Legal portal Live Law had reported that on May 28, the Supreme Court heard the Suo Moto case regarding the plight of migrant labourers stranded in different parts of the country due to the lockdown. During the hearing, Solicitor General (SG) Tushar Mehta had argued that the Centre is doing a lot but there are “Prophets of Doom” who spread negativity. He also said that these “armchair intellectuals” do not recognize the nation’s effort.

He added, “All these people writing on social media, giving interviews cannot even acknowledge what is being done… State governments and ministers are working overnight. They don’t even have the patriotism to acknowledge that Human race is facing most difficult challenge”

“Centre is doing a lot to prevent #COVID19 but there are Prophets of Doom in our country who only spread negativity, negativity, negativity. These armchair intellectuals do not recognize the nation’s effort”

Solicitor General Tushar Mehta then spoke about the image from Sudan, of the vulture and the child photographed by Pulitzer prize-winning journalist Kevin Carter during the famine: “There was a photographer who went to Sudan… There was a panic-stricken child. A vulture was waiting for the child to die. He photographed it and the photo was published in NYT and the photographer was awarded the Pulitzer Prize. He committed suicide after 4 months.
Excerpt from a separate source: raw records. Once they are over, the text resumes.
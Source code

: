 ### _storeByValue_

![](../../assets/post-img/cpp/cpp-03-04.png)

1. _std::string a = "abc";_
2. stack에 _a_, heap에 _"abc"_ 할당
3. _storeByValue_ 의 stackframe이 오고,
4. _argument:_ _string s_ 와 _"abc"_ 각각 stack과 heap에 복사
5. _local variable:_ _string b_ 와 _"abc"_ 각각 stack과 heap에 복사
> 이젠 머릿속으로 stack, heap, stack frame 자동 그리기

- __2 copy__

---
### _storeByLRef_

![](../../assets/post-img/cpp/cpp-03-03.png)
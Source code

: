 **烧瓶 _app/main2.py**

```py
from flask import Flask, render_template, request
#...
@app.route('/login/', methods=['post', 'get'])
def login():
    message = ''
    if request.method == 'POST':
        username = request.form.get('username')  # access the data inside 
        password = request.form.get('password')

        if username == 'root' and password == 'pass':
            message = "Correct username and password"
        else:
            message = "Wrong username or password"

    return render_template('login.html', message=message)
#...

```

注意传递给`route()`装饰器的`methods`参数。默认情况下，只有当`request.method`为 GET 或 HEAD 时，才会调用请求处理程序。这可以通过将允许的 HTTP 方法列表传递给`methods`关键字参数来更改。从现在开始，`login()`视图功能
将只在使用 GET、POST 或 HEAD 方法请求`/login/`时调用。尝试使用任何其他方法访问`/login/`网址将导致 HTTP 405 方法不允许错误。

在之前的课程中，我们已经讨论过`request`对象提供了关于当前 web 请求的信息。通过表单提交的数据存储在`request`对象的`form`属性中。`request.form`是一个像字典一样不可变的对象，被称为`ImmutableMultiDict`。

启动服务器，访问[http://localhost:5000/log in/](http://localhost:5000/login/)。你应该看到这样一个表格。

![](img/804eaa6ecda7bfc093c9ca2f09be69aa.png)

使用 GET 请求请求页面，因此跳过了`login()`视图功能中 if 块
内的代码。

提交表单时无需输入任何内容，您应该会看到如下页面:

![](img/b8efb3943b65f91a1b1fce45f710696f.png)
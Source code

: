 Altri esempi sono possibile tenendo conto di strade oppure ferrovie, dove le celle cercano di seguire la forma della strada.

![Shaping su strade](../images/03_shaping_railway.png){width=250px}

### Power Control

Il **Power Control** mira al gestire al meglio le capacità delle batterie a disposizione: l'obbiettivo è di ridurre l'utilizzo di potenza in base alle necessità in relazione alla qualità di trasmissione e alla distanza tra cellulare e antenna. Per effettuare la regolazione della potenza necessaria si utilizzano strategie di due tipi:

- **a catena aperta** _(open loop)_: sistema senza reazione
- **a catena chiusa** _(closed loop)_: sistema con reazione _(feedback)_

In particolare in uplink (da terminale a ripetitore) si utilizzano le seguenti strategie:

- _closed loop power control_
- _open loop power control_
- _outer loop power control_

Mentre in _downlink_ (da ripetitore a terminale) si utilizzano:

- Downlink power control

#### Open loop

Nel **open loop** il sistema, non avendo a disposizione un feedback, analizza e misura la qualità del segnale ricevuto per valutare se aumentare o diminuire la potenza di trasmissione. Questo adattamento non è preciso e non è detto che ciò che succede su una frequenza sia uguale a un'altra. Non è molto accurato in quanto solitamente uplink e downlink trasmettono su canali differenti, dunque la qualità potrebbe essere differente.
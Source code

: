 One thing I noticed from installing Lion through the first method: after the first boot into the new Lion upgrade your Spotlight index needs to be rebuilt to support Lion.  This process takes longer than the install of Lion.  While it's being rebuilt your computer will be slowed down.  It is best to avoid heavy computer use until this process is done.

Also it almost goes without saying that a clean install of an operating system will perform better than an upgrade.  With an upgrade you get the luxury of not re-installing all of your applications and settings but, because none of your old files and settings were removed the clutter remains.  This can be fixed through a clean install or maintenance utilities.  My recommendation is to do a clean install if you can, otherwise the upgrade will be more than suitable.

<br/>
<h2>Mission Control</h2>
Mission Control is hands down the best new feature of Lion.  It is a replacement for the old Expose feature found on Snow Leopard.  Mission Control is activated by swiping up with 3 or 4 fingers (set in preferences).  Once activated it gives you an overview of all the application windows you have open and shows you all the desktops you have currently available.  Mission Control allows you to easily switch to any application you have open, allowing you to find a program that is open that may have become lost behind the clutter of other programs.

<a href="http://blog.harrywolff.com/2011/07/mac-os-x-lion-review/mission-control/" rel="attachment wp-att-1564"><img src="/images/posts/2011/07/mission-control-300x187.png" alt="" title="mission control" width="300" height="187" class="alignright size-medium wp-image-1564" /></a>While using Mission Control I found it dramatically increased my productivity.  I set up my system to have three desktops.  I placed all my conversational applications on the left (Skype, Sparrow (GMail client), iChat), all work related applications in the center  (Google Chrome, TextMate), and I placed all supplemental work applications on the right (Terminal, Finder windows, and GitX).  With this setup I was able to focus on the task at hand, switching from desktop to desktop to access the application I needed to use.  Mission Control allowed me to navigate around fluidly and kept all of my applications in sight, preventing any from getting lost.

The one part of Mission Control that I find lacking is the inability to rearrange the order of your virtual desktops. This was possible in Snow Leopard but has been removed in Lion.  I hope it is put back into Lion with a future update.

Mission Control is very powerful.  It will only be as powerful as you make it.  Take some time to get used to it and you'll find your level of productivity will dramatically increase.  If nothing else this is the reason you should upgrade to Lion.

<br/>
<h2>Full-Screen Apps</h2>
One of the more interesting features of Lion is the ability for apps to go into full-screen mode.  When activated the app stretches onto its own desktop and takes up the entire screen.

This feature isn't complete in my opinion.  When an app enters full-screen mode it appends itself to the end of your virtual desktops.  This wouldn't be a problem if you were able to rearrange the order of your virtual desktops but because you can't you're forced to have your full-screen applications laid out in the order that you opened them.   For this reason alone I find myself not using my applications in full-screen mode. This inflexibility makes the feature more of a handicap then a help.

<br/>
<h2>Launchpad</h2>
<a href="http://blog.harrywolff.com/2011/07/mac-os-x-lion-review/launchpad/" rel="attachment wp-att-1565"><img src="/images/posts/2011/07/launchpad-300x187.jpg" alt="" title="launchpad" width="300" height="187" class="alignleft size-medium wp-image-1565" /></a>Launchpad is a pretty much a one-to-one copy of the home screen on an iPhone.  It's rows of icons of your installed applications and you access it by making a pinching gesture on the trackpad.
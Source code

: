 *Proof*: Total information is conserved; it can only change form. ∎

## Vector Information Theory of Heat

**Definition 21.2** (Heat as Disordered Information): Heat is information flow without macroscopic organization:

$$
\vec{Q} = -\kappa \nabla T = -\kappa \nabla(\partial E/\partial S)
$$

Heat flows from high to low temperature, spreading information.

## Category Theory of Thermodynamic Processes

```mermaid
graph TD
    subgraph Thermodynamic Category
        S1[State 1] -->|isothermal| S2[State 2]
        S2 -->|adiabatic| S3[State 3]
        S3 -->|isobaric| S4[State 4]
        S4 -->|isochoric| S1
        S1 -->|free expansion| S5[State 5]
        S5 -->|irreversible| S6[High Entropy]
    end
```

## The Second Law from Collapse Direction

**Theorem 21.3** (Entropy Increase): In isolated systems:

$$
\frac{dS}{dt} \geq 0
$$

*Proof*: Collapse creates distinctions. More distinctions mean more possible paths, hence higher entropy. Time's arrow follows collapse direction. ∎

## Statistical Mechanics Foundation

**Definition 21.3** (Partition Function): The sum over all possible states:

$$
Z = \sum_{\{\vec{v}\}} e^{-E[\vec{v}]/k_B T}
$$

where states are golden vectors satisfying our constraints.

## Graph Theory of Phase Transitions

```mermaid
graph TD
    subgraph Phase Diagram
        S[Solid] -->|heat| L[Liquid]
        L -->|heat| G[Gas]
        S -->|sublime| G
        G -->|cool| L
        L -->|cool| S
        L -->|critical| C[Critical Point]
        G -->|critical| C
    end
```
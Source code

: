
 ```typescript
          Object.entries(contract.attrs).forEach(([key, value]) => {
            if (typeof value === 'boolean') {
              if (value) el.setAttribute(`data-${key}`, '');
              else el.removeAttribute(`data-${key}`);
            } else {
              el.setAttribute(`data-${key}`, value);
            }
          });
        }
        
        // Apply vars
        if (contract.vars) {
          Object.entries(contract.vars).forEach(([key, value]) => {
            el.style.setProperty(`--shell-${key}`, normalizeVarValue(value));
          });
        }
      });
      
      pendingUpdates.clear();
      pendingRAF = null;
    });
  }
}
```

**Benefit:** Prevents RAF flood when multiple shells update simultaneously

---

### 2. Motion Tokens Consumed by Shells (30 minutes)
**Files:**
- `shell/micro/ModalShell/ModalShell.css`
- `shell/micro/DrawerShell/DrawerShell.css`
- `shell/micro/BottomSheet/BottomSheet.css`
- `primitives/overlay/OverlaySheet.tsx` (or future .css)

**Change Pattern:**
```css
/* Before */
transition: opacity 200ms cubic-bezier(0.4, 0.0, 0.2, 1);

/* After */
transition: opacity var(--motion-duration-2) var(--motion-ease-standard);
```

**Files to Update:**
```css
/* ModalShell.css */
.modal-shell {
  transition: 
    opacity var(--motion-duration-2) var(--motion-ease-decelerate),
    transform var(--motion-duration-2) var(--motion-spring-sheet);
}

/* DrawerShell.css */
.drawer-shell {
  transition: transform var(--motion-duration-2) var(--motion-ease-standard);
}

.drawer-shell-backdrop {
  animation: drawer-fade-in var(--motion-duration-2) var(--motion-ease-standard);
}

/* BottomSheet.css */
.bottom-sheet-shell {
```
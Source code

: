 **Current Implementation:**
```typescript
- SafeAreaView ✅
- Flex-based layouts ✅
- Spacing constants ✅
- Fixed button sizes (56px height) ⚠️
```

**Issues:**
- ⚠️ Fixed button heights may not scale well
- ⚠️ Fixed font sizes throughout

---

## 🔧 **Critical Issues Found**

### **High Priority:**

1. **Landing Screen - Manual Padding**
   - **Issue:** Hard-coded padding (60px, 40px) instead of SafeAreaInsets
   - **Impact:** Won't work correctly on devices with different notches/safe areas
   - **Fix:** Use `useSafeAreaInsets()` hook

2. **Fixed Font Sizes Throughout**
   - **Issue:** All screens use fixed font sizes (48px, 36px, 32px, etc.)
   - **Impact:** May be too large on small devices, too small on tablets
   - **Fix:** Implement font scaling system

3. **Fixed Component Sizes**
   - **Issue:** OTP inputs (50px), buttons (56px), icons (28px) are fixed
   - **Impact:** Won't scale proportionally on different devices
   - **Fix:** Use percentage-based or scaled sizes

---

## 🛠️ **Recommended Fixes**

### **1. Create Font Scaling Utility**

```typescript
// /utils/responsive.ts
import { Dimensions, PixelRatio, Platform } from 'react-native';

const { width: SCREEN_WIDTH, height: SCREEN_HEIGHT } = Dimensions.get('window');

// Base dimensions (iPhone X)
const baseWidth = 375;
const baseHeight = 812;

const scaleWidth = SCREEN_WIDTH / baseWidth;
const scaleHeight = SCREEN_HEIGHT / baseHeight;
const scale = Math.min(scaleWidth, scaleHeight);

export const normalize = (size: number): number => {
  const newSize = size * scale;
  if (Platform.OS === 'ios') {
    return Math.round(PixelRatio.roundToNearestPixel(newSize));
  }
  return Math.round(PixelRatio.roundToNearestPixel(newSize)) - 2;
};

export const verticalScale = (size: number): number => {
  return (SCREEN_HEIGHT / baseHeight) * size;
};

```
A journalist had asked him – what happened to the child? He said I don’t know, I had to return home. Then the reporter asked him – how many vultures were there? He said one.  The reporter said – no. There were two. One was holding the camera…”

However, as Alt news reported the incorrect story narrated by the Solicitor General was doing the rounds on WhatsApp among supporters of Prime Minister Modi at least a week before. 

The Alt News fact-check also recalled how different versions of the story of the starving child and the vulture have been circulating for years. Viral to the extent that a report was even debunked by Snopes in 2008. Kevin Carter, the South African photojournalist, had committed suicide a few months after being awarded the Pulitzer prize for the image. Alt News reports that the photograph first appeared in the New York Times on March 26, 1993. When flooded with queries about the fate of the child, in an editor’s note on March 30, 1993, New York Times clarified, “Many readers have asked about the fate of the girl. The photographer reports that she recovered enough to resume her trek after the vulture was chased away. It is not known whether she reached the center.”

Carter faced a lot of criticism from those who believed he did not help the child and shot a photograph instead. However, as Alt News found: in another article on the most iconic photos in the world, TIME magazine wrote, “As he took the child’s picture, a plump vulture landed nearby. Carter had reportedly been advised not to touch the victims because of disease, so instead of helping, he spent 20 minutes waiting in the hope that the stalking bird would open its wings. It did not. Carter scared the creature away and watched as the child continued toward the center. He then lit a cigarette, talked to God and wept.”

Therefore, as it seems, Carter chased away the scavenger to help the child. He could not lift the child because journalists were advised to not touch victims of famine because of disease. It is widely believed that his suicide was due to personal reasons including financial troubles. The Time magazine quoted from Carter’s suicide note: “…depressed … without phone … money for rent … money for child support … money for debts … money!!! … I am haunted by the vivid memories of killings & corpses & anger & pain … of starving or wounded children, of trigger-happy madmen, often police, of killer executioners … I have gone to join Ken if I am that lucky.” He committed suicide on July 27, 1994. The child in the photo had survived the famine but reportedly succumbed to malaria 14 years later.